That's close enough to my thinking for me to say yes to.

I'd prefer to call it "commit_durability" though.

--
 Simon Riggs                   http://www.2ndQuadrant.com/
 PostgreSQL Development, 24x7 Support, Training & Services

#6Simon Riggs
simon@2ndQuadrant.com
In reply to: Simon Riggs (#4)
Re: Additional options for Sync Replication

On Mon, Mar 28, 2011 at 10:52 AM, Simon Riggs <simon@2ndquadrant.com> wrote:

You have no basis on which to prevent this.

It's also already on the Open Items list, put there by you.

Why is this even a discussion point?

--
 Simon Riggs                   http://www.2ndQuadrant.com/
 PostgreSQL Development, 24x7 Support, Training & Services

#7Heikki Linnakangas
heikki.linnakangas@enterprisedb.com
In reply to: Simon Riggs (#6)
Re: Additional options for Sync Replication

On 28.03.2011 13:14, Simon Riggs wrote:

On Mon, Mar 28, 2011 at 10:52 AM, Simon Riggs<simon@2ndquadrant.com> wrote:

You have no basis on which to prevent this.

It's also already on the Open Items list, put there by you.

Why is this even a discussion point?

FWIW, I agree this is an additional feature that we shouldn't be messing
with at this point in the release cycle.

The 'apply' mode would be quite interesting, it would make it easier to
build load-balancing clusters. But the patch isn't up to the task on
that yet - the 'apply' status report is only sent after
wal_receiver_status_interval fills up, so you get long delays.

PS. you're missing some break's in the switch-statement in
SyncRepWaitForLSN(), effectively making the patch do nothing.

--
Heikki Linnakangas
EnterpriseDB http://www.enterprisedb.com

#8Robert Haas
robertmhaas@gmail.com
In reply to: Simon Riggs (#6)
Re: Additional options for Sync Replication

On Mon, Mar 28, 2011 at 6:14 AM, Simon Riggs <simon@2ndquadrant.com> wrote:

On Mon, Mar 28, 2011 at 10:52 AM, Simon Riggs <simon@2ndquadrant.com> wrote:

You have no basis on which to prevent this.

It's also already on the Open Items list, put there by you.

Huh?
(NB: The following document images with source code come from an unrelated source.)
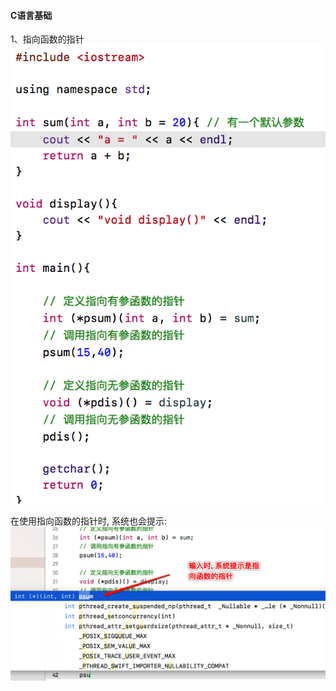 #### C语言基础

1、指向函数的指针
![](/assets/Snip20190111_1.png)

在使用指向函数的指针时, 系统也会提示:
![](/assets/Snip20190111_3.png) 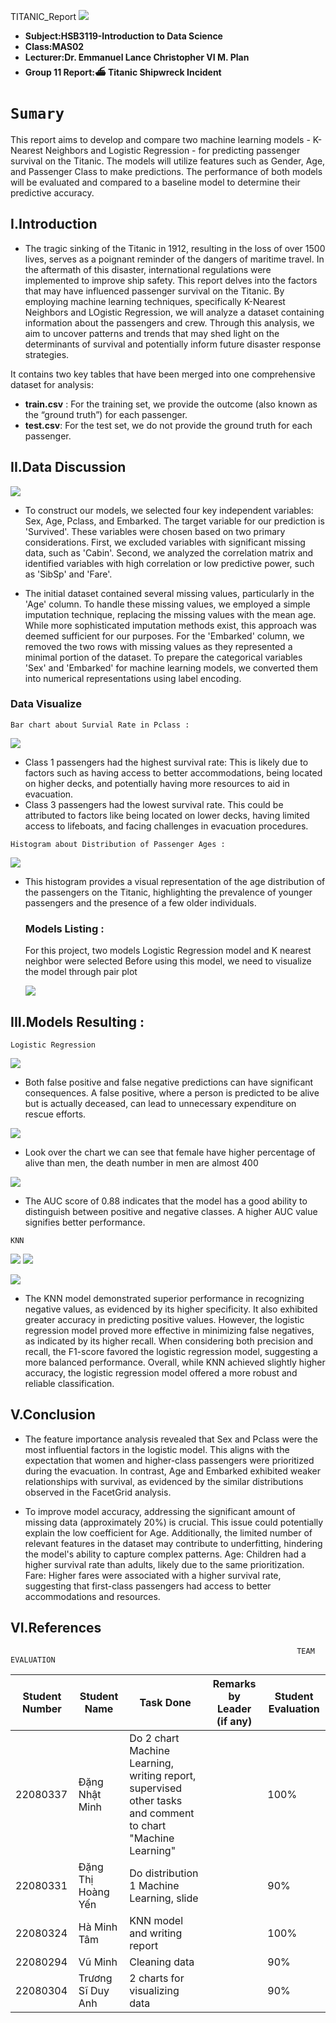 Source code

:  TITANIC_Report ![](images/header.png)
- **Subject:HSB3119-Introduction to Data Science**
- **Class:MAS02**
- **Lecturer:Dr. Emmanuel Lance Christopher VI M. Plan**
- **Group 11 Report:⛴️ Titanic Shipwreck Incident**      
# `Sumary`
 This report aims to develop and compare two machine learning models - K-Nearest Neighbors and Logistic Regression - for predicting passenger survival on the Titanic. The models will utilize features such as Gender, Age, and Passenger Class to make predictions. The performance of both models will be evaluated and compared to a baseline model to determine their predictive accuracy.
 
## I.Introduction
- The tragic sinking of the Titanic in 1912, resulting in the loss of over 1500 lives, serves as a poignant reminder of the dangers of maritime travel. In the aftermath of this disaster, international regulations were implemented to improve ship safety. This report delves into the factors that may have influenced passenger survival on the Titanic. By employing machine learning techniques, specifically K-Nearest Neighbors and LOgistic Regression, we will analyze a dataset containing information about the passengers and crew. Through this analysis, we aim to uncover patterns and trends that may shed light on the determinants of survival and potentially inform future disaster response strategies.
  
It contains two key tables that have been merged into one comprehensive dataset for analysis:
- **train.csv** :
For the training set, we provide the outcome (also known as the “ground truth”) for each passenger.
- **test.csv**:
For the test set, we do not provide the ground truth for each passenger.

## II.Data Discussion    
![](images/datadict.PNG)

- To construct our models, we selected four key independent variables: Sex, Age, Pclass, and Embarked. The target variable for our prediction is 'Survived'. These variables were chosen based on two primary considerations. First, we excluded variables with significant missing data, such as 'Cabin'. Second, we analyzed the correlation matrix and identified variables with high correlation or low predictive power, such as 'SibSp' and 'Fare'.

- The initial dataset contained several missing values, particularly in the 'Age' column. To handle these missing values, we employed a simple imputation technique, replacing the missing values with the mean age. While more sophisticated imputation methods exist, this approach was deemed sufficient for our purposes. For the 'Embarked' column, we removed the two rows with missing values as they represented a minimal portion of the dataset. To prepare the categorical variables 'Sex' and 'Embarked' for machine learning models, we converted them into numerical representations using label encoding.

  
### Data Visualize
  `Bar chart about Survial Rate in Pclass :`

  
![](images/chart.PNG)   

- Class 1 passengers had the highest survival rate: This is likely due to factors such as having access to better accommodations, being located on higher decks, and potentially having more resources to aid in evacuation.
- Class 3 passengers had the lowest survival rate. This could be attributed to factors like being located on lower decks, having limited access to lifeboats, and facing challenges in evacuation procedures.

`Histogram about Distribution of Passenger Ages :`

![](images/histogram.PNG)

- This histogram provides a visual representation of the age distribution of the passengers on the Titanic, highlighting the prevalence of younger passengers and the presence of a few older individuals.

  ### Models Listing :
  For this project, two models Logistic Regression model and K nearest neighbor were selected
  Before using this model, we need to visualize the model through pair plot
  
  ![](images/regression.PNG) 
  
## III.Models Resulting :
`Logistic Regression`

 ![](images/lorecfsmatrx.PNG)  
- Both false positive and false negative predictions can have significant consequences. A false positive, where a person is predicted to be alive but is actually deceased, can lead to unnecessary expenditure on rescue efforts.


![](images/barchart.PNG) 
- Look over the chart we can see that female have higher percentage of alive than men, the death number in men are almost 400

![](images/lorecurve.PNG)  
-  The AUC score of 0.88 indicates that the model has a good ability to distinguish between positive and negative classes. A higher AUC value signifies better performance.

  `KNN`
  
 
![](images/countplot.PNG)
![](images/roccurve.PNG)

![](images/snsplot.PNG) 
 

- The KNN model demonstrated superior performance in recognizing negative values, as evidenced by its higher specificity. It also exhibited greater accuracy in predicting positive values. However, the logistic regression model proved more effective in minimizing false negatives, as indicated by its higher recall. When considering both precision and recall, the F1-score favored the logistic regression model, suggesting a more balanced performance. Overall, while KNN achieved slightly higher accuracy, the logistic regression model offered a more robust and reliable classification.

## V.Conclusion  
- The feature importance analysis revealed that Sex and Pclass were the most influential factors in the logistic model. This aligns with the expectation that women and higher-class passengers were prioritized during the evacuation. In contrast, Age and Embarked exhibited weaker relationships with survival, as evidenced by the similar distributions observed in the FacetGrid analysis.

- To improve model accuracy, addressing the significant amount of missing data (approximately 20%) is crucial. This issue could potentially explain the low coefficient for Age. Additionally, the limited number of relevant features in the dataset may contribute to underfitting, hindering the model's ability to capture complex patterns.
Age: Children had a higher survival rate than adults, likely due to the same prioritization.
Fare: Higher fares were associated with a higher survival rate, suggesting that first-class passengers had access to better accommodations and resources.

## VI.References
                                                                    TEAM EVALUATION
                                                                    
| Student Number | Student Name        | Task Done                                                                                                                                                          | Remarks by Leader (if any)          | Student Evaluation |
|----------------|---------------------|--------------------------------------------------------------------------------------------------------------------------------------------------------------------|-------------------------------------|---------------------|
| 22080337       | Đặng Nhật Minh     | Do 2 chart Machine Learning, writing report, supervised other tasks and comment to chart "Machine Learning"                                                                     |                                     | 100%               |
| 22080331       | Đặng Thị Hoàng Yến      | Do distribution 1 Machine Learning, slide |      | 90%               |
| 22080324       | Hà Minh Tâm     | KNN model and writing report                                                                                              |                                     | 100%                |
| 22080294       | Vũ Minh         | Cleaning data                                                                                             |                                     | 90%                |
| 22080304       | Trương Sĩ Duy Anh      | 2 charts for visualizing data                                                                                                |                                     | 90%                |
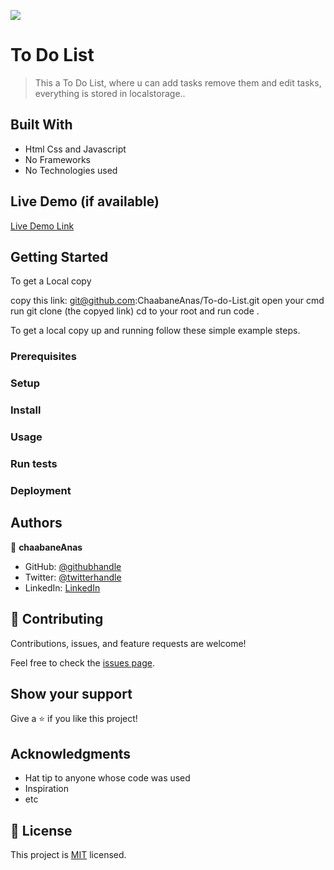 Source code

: ![](https://img.shields.io/badge/Microverse-blueviolet)

# To Do List

> This a To Do List, 
where u can add tasks remove them and edit tasks,
everything is stored in localstorage..


## Built With

- Html Css and Javascript
- No Frameworks
- No Technologies used

## Live Demo (if available)

[Live Demo Link]([https://livedemo.com](https://chaabaneanas.github.io/To-do-List/))


## Getting Started
To get a Local copy

copy this link: git@github.com:ChaabaneAnas/To-do-List.git
open your cmd
run git clone (the copyed link)
cd to your root and run code . 


To get a local copy up and running follow these simple example steps.

### Prerequisites

### Setup

### Install

### Usage

### Run tests

### Deployment



## Authors

👤 **chaabaneAnas**

- GitHub: [@githubhandle](https://github.com/githubhandle)
- Twitter: [@twitterhandle](https://twitter.com/twitterhandle)
- LinkedIn: [LinkedIn](https://linkedin.com/in/linkedinhandle)



## 🤝 Contributing

Contributions, issues, and feature requests are welcome!

Feel free to check the [issues page](../../issues/).

## Show your support

Give a ⭐️ if you like this project!

## Acknowledgments

- Hat tip to anyone whose code was used
- Inspiration
- etc

## 📝 License

This project is [MIT](./MIT.md) licensed.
There is an open item about whether we should merge
synchronous_commit and synchronous_replication into a single GUC,
which might be a better interface since it would typically give the
user one less thing to have to fiddle with, but there is certainly no
open item for adding additional sync rep modes. Merging those two
GUCs is a reasonable thing to consider even at this late date, because
once we cut beta - and certainly once we cut final - we'll be stuck
supporting whatever interface we release for 5+ years. There is no
similar risk for this patch - the only risk of not committing this
feature now is that we won't have this feature in 9.1. But if we
accept that as valid justification for committing it, then everything
is fair game, and that is not going to lead to a timely release.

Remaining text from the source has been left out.